2024-02-08 13:41:30,168 [INFO] sarracenia.flowcb.log after_post posted to exchange: xs_AIRNOW_http_poll topic: v02.post a file with baseUrl: https://s3-us-west-1.amazonaws.com//files.airnowtech.org/ai
rnow/today relPath: HourlyData_2024020811.dat
2024-02-08 13:49:10,930 [INFO] sarracenia.flow.poll __init__ Good! post_exchange: xs_AIRNOW_http_poll and exchange: xs_AIRNOW_http_poll match so multiple instances to share a poll.

We did a configuration change yesterday (around 13:32Z where we changed sleep from 500 to 900). I'm not sure if this could have caused the sanity trigger spiral.

@andreleblanc11
Copy link
Member Author

I haven't been able to reproduce the problem lately. The poll has only failed once more since Sunday and got restarted by the auto-restart script.

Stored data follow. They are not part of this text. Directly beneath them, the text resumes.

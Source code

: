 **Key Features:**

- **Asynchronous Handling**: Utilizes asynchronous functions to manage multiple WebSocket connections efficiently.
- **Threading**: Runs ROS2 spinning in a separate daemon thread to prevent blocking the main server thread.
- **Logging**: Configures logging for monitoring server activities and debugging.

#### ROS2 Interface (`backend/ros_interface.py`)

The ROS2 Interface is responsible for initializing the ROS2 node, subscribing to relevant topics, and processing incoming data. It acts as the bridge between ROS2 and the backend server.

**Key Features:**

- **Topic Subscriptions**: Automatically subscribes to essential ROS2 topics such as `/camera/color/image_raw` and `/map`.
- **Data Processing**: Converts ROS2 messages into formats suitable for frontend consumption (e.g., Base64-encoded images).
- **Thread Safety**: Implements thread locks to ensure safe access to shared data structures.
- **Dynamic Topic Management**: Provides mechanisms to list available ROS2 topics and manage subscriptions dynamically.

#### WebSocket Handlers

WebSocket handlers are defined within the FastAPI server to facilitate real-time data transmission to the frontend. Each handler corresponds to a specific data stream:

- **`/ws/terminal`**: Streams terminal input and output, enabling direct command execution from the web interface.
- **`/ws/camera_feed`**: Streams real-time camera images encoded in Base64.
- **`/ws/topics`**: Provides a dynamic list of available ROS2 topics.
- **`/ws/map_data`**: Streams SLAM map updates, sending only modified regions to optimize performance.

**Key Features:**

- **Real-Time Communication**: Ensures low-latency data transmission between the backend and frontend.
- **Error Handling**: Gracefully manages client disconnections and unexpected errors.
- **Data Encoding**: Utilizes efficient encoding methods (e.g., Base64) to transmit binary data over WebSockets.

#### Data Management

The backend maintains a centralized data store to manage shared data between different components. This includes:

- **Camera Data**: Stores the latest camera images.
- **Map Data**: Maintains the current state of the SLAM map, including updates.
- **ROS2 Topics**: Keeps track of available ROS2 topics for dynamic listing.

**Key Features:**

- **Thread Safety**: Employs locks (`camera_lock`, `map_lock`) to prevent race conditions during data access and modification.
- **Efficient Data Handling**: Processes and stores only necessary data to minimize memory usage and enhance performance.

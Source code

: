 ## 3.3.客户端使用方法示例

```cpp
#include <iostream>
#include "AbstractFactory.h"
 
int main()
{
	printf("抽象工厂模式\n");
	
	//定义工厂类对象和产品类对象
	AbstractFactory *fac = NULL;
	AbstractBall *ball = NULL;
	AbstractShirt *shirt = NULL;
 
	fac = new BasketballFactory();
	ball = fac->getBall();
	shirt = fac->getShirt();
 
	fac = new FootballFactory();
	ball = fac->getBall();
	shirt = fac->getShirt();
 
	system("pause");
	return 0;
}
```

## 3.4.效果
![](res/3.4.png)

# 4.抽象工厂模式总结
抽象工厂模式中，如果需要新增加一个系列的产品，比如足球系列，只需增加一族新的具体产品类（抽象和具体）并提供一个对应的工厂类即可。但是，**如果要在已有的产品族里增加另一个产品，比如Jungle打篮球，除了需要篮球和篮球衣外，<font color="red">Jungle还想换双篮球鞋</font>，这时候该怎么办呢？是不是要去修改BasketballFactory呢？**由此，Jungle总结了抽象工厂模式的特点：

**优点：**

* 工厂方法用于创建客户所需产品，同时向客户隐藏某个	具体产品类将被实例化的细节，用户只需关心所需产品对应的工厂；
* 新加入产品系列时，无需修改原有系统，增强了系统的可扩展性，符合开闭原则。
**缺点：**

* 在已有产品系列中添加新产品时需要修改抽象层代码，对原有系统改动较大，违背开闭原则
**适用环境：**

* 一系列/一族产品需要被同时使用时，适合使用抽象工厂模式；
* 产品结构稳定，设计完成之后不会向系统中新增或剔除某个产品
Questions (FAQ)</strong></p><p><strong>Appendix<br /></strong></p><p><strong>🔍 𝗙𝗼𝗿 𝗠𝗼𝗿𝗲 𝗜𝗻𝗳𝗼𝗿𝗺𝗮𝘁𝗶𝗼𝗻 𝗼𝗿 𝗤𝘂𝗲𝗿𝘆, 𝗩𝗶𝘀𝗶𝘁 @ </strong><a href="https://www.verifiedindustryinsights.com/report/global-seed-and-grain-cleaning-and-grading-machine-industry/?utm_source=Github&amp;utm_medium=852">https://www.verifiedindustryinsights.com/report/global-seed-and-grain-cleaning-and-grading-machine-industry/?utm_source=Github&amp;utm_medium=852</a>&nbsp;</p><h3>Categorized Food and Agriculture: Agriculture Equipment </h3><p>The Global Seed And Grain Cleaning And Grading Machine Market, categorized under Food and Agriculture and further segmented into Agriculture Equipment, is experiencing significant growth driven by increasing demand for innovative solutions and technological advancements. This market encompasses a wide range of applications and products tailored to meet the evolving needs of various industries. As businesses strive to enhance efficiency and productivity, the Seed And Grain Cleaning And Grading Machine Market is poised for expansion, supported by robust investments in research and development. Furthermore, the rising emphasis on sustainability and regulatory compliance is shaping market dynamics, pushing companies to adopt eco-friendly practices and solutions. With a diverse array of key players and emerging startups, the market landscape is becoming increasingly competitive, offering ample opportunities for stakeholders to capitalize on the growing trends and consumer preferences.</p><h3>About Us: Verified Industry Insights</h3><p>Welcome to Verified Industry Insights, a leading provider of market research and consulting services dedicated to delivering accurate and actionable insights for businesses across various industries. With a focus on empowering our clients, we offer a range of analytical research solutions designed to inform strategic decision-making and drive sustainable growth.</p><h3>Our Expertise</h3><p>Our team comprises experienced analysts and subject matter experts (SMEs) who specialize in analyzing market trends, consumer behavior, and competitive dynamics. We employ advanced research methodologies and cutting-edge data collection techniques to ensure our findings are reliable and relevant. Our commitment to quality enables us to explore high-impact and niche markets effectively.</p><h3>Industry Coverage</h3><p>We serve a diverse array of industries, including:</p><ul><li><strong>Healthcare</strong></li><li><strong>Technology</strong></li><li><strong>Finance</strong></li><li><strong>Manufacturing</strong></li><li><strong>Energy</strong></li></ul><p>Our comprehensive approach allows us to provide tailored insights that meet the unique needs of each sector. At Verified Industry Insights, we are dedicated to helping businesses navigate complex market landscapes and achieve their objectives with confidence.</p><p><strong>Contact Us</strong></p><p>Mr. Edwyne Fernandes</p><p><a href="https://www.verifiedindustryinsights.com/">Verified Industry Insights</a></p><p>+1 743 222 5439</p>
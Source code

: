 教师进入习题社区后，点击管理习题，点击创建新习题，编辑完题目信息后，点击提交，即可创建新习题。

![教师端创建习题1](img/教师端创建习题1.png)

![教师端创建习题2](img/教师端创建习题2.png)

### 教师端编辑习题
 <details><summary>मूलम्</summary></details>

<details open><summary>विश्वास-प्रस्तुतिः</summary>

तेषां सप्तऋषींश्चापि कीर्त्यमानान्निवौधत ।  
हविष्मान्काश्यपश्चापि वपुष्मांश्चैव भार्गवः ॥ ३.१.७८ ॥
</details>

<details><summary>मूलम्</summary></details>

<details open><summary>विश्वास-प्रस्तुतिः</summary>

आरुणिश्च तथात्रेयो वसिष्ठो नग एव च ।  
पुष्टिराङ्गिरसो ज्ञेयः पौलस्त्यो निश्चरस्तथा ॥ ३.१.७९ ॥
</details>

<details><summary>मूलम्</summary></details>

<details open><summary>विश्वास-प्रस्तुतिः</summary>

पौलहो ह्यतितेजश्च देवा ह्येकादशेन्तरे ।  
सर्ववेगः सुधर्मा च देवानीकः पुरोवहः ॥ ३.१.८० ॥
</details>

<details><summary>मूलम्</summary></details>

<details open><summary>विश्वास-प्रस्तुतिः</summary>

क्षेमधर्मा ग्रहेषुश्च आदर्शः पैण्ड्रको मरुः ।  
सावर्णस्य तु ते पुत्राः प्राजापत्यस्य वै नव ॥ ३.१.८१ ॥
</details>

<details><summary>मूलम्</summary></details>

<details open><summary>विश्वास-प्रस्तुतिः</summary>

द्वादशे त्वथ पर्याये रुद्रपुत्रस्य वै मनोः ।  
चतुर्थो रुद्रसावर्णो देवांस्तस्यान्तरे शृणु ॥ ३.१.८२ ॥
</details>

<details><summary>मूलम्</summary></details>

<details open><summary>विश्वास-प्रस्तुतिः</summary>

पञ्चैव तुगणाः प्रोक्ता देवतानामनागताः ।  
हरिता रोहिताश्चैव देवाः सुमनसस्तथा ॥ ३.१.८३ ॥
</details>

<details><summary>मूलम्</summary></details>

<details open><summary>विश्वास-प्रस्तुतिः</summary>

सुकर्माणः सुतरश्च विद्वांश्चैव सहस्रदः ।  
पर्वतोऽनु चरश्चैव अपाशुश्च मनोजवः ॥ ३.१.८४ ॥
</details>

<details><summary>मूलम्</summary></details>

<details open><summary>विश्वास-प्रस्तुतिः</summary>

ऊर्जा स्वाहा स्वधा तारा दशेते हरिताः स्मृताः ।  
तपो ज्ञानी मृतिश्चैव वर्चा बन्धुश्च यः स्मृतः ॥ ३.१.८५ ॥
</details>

I have a poll on dev to try and catch it again (without the auto-restart), but it won't bite

@reidsunderland
Copy link
Member

This happened with a sender. v3.00.52

The log showed the instance crashed:

Traceback (most recent call last):
  File "/usr/lib/python3/dist-packages/sarracenia/instance.py", line 248, in <module>
    i.start()
  File "/usr/lib/python3/dist-packages/sarracenia/instance.py", line 239, in start
    self.running_instance.run()
  File "/usr/lib/python3/dist-packages/sarracenia/flow/__init__.py", line 676, in run
    time.sleep(increment)
  File "/usr/lib/python3/dist-packages/sarracenia/transfer/__init__.py", line 61, in alarm_raise
    raise TimeoutException("signal alarm timed out")
sarracenia.transfer.TimeoutException: signal alarm timed out

sr3 status reported that it was missing

$ sr3 status | grep miss
sender/config_name                       miss    0/1     0   0%   0%      0    0.00s    0.00s n/a    0.0%  0 Bytes/s   0 msgs/s  0 Bytes/s  0 Bytes/s

Sanity was running every 7 minutes and did not detect or restart the missing instance

@andreleblanc11
Copy link
Member Author

andreleblanc11 commented May 13, 2024

This happened again with the same AIRNOW poll this Sunday night.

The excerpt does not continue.